> _EXERCISE DESCRIPTION_
Could you set down exactly the lines in the records below between the line holding "## What was your goal for the past week?" and the line holding "None currently.", inclusive?

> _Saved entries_
Content starts
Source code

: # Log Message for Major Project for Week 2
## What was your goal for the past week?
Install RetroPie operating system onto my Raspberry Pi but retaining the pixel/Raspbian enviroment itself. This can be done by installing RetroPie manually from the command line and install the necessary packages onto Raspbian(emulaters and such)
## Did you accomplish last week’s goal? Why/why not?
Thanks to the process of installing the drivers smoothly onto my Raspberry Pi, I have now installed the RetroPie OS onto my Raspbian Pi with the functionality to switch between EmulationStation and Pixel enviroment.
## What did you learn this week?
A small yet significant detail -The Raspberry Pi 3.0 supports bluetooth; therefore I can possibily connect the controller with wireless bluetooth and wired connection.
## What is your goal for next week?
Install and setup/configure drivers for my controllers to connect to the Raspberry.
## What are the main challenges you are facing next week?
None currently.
Content ends
Content starts
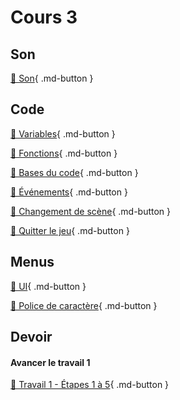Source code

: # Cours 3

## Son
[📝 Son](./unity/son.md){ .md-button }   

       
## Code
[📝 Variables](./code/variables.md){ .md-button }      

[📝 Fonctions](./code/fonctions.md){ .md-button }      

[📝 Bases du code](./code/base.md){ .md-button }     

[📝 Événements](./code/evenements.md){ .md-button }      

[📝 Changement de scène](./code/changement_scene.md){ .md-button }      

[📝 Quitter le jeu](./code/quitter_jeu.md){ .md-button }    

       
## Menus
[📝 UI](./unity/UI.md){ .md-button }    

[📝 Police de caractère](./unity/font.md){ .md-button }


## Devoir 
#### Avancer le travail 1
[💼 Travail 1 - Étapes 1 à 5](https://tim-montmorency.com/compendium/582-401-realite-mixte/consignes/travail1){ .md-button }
Content ends
Content starts
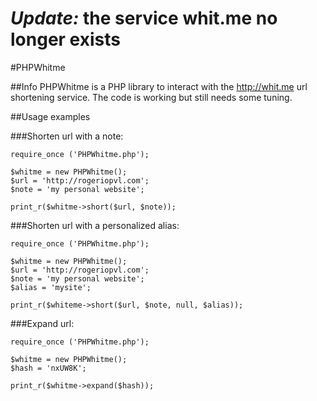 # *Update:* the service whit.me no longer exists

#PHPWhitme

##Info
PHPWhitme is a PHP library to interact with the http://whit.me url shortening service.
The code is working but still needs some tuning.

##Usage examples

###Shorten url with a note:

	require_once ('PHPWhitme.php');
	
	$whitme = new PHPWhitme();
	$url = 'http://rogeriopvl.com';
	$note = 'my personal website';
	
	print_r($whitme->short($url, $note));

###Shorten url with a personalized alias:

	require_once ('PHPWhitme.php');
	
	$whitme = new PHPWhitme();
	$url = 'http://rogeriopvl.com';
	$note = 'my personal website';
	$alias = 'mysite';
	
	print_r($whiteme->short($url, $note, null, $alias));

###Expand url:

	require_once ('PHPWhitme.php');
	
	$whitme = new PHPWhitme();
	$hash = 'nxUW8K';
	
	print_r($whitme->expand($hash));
Content ends
> _ANSWER AREA_
## What was your goal for the past week?
Install RetroPie operating system onto my Raspberry Pi but retaining the pixel/Raspbian enviroment itself. This can be done by installing RetroPie manually from the command line and install the necessary packages onto Raspbian(emulaters and such)
## Did you accomplish last week’s goal? Why/why not?
Thanks to the process of installing the drivers smoothly onto my Raspberry Pi, I have now installed the RetroPie OS onto my Raspbian Pi with the functionality to switch between EmulationStation and Pixel enviroment.
## What did you learn this week?
A small yet significant detail -The Raspberry Pi 3.0 supports bluetooth; therefore I can possibily connect the controller with wireless bluetooth and wired connection.
## What is your goal for next week?
Install and setup/configure drivers for my controllers to connect to the Raspberry.
## What are the main challenges you are facing next week?
None currently.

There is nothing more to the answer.